Вольф замолк, тихо подкидывая сосновую шишку. Потом провел пухлой ладонью по лиц<у> сверху вниз и рассмеялся.
— А вот теперь я — нищий, застрял в самом неудачном из всех европейских городов, день-деньской, как тюря, сижу в конторе, вечером жую хлеб с колбасой в шоферском кабаке. А было время…
Наташа лежала навзничь, раскинув локти, и смотрела, как озаренные вершины сосен тихо ходят в бледно-бирюзо<вой> вышине. Она вглядывала<сь> в это небо, и тогда кружи<лись>, мерца<ли>, сыпались ей в глаза светлые точки. А по временам что-то перелетало с сосны на сосну — золотая <судорога?>. Рядом, у скрещенных ног ее, сидел барон Вольф, в просторном своем сером костюме и, нагнув бритую голову, все подкидывал сухую шишку.
Наташа вздохнула.
— В Средние века, — сказала она, глядя на верхушки сосен, — меня бы сожгли или бы приобщили к святым. У меня бывают странные ощущения. Вроде э<к>стаза. Я тогда — совсем легкая, и плыву куда-то, и всё понимаю — жизнь, смерть, всё… Раз, когда мне было лет десять, я сидела в столовой и рисовала что-то. Потом я устала и задумалась.

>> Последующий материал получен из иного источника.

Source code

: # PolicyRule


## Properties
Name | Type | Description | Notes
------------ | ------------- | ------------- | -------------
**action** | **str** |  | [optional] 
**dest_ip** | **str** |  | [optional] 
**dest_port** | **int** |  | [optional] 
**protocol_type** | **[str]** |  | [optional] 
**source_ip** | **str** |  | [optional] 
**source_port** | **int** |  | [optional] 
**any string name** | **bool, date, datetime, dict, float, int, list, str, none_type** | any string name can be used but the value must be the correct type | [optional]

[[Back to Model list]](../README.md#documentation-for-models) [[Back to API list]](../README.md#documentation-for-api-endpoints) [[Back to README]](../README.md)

И вдруг очень поспешно вошла женщина, босая, в синих блеклых одеждах, с большим, тяжелым животом, а лицо худое, маленько<е>, желтое, с необыкновенно ласковыми <?>, необыкновенно таинственными <?> глазами… Прошла поспешно женщина, не взглянув на меня, прошла и скрылась в соседней комнате. Я не испугалась, почему-то подумала, что она пришла мыть полы. Эту женщину я никогда больше не встре<чала> — но знаете, кто это была… Богоматерь.
Вольф улыбнулся.
— Почему вы так думаете, Наташа?
— Я знаю. Она мне приснилась потом, через пять лет, — и держала ребенка, а у ног ее сидели, облокотившись, херувимы — совсем как у Рафа<эля> — но живые. И, кроме того, у меня бывают другие — маленькие, совсем маленькие видения. Когда в Моск<ве> забрали отца и я осталась одна в доме, то такая вещь случилась: на письменном столе был медный колоколец, из тех, которые подвешивают коровам в Тироле. И вдруг он поднялся на воздух, зазвенел и упал. Такого дивного чистого звука я никогда…
Вольф странно посмотрел не нее. Потом далеко кинул шишку и проговорил холодным, глухим голосом.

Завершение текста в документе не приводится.